• _Task directions_
Report all lines below with the word "qquad".

***** Data for analysis *****

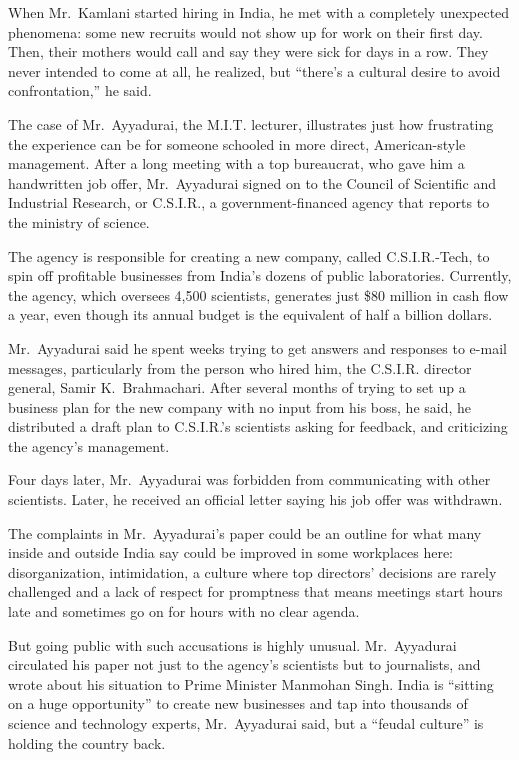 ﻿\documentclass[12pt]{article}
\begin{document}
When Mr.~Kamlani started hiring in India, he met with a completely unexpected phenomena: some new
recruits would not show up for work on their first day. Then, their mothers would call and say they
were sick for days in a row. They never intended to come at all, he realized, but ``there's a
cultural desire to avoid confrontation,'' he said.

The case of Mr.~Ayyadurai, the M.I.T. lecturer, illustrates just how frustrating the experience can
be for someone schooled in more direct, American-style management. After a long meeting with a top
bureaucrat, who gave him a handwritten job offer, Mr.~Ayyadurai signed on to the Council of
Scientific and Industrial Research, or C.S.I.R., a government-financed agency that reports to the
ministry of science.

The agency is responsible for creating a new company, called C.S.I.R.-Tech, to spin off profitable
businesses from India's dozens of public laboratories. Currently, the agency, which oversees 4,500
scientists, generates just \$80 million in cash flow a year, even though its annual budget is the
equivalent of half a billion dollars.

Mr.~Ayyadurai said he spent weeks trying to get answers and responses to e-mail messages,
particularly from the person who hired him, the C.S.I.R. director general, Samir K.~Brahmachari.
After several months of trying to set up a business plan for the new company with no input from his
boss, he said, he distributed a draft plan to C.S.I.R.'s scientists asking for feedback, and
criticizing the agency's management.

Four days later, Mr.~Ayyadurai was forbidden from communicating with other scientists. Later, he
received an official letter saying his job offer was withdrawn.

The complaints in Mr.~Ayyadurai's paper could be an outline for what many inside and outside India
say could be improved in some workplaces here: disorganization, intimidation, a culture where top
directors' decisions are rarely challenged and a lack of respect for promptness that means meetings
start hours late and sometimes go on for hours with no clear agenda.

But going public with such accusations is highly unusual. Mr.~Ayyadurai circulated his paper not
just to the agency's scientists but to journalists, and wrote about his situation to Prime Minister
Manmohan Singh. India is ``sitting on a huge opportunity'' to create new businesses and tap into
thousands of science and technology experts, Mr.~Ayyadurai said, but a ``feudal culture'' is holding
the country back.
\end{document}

*****
***** Data for analysis *****

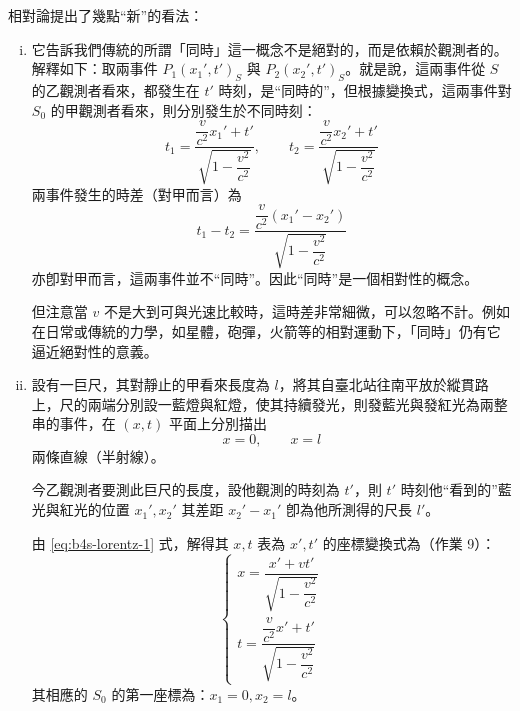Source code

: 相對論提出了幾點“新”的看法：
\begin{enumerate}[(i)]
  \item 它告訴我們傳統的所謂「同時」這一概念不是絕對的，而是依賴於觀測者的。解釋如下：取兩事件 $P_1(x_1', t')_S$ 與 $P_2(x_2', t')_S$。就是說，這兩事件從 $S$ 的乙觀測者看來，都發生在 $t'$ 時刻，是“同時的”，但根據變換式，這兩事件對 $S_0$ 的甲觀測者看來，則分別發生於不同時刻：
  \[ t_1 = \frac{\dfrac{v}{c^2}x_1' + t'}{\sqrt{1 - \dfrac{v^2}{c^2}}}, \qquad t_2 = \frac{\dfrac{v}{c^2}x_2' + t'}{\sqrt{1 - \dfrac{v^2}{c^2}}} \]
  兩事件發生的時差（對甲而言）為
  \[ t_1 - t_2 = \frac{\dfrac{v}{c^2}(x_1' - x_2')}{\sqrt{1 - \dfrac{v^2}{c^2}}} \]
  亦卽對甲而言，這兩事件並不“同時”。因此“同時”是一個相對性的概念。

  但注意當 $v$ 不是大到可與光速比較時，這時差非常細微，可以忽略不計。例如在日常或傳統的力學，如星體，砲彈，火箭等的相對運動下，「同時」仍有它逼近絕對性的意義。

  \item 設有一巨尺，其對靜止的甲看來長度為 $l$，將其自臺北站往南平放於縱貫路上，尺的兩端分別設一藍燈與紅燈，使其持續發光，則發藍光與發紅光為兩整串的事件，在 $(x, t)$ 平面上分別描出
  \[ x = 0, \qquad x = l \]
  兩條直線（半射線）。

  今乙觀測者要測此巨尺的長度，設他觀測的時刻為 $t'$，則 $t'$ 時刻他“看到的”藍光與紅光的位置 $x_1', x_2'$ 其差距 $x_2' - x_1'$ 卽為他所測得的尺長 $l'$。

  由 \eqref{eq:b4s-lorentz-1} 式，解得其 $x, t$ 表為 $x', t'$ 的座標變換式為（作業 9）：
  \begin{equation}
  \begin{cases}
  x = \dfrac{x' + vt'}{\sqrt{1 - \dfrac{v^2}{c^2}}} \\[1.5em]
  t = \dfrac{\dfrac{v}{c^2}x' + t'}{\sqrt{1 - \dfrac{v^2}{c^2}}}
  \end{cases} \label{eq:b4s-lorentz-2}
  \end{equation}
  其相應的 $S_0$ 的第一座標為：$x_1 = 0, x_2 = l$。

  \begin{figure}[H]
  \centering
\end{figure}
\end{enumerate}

*****

• _Your response_
  \[ t_1 = \frac{\dfrac{v}{c^2}x_1' + t'}{\sqrt{1 - \dfrac{v^2}{c^2}}}, \qquad t_2 = \frac{\dfrac{v}{c^2}x_2' + t'}{\sqrt{1 - \dfrac{v^2}{c^2}}} \]
  \[ x = 0, \qquad x = l \]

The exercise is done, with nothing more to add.